Stored data.
##############################
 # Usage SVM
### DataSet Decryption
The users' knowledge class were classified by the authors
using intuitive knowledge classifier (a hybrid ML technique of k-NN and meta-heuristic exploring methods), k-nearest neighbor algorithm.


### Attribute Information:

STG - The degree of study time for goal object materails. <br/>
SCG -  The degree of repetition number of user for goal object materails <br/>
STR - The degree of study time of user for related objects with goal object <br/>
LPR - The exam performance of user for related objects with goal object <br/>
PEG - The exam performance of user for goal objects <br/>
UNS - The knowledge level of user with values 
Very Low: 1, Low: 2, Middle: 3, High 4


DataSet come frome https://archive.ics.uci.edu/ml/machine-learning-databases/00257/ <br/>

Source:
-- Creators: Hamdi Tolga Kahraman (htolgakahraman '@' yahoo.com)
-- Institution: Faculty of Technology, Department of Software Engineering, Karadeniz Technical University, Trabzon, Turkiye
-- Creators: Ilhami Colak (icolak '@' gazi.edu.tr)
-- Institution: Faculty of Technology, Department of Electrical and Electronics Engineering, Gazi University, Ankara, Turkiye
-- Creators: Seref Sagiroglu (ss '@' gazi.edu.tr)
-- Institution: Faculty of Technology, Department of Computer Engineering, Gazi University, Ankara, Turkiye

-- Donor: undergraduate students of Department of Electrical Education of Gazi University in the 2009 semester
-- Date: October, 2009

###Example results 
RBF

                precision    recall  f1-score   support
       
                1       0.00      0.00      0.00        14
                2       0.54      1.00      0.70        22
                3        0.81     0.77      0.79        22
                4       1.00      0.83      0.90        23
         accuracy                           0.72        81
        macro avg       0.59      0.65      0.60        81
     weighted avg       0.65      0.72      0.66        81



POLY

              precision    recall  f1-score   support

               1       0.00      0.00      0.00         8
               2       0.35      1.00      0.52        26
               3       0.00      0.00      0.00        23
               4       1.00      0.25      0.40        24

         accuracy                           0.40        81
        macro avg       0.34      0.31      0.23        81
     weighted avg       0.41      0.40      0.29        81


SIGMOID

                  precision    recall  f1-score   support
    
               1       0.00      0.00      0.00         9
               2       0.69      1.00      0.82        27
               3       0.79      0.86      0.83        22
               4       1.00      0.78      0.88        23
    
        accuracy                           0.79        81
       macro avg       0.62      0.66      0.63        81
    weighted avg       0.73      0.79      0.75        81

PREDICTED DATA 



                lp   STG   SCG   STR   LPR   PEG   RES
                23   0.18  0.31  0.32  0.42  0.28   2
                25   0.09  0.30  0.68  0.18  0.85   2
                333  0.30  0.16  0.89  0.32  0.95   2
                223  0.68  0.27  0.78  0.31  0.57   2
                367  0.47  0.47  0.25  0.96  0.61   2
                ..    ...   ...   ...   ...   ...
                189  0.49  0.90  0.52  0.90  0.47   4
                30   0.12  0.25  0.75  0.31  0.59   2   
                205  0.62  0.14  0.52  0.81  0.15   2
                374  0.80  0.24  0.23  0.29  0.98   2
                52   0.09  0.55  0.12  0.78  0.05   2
##############################
EXERCISE DIRECTIONS. Copy out all lines above holding "related".

TASK ANSWER.
STR - The degree of study time of user for related objects with goal object <br/>
LPR - The exam performance of user for related objects with goal object <br/>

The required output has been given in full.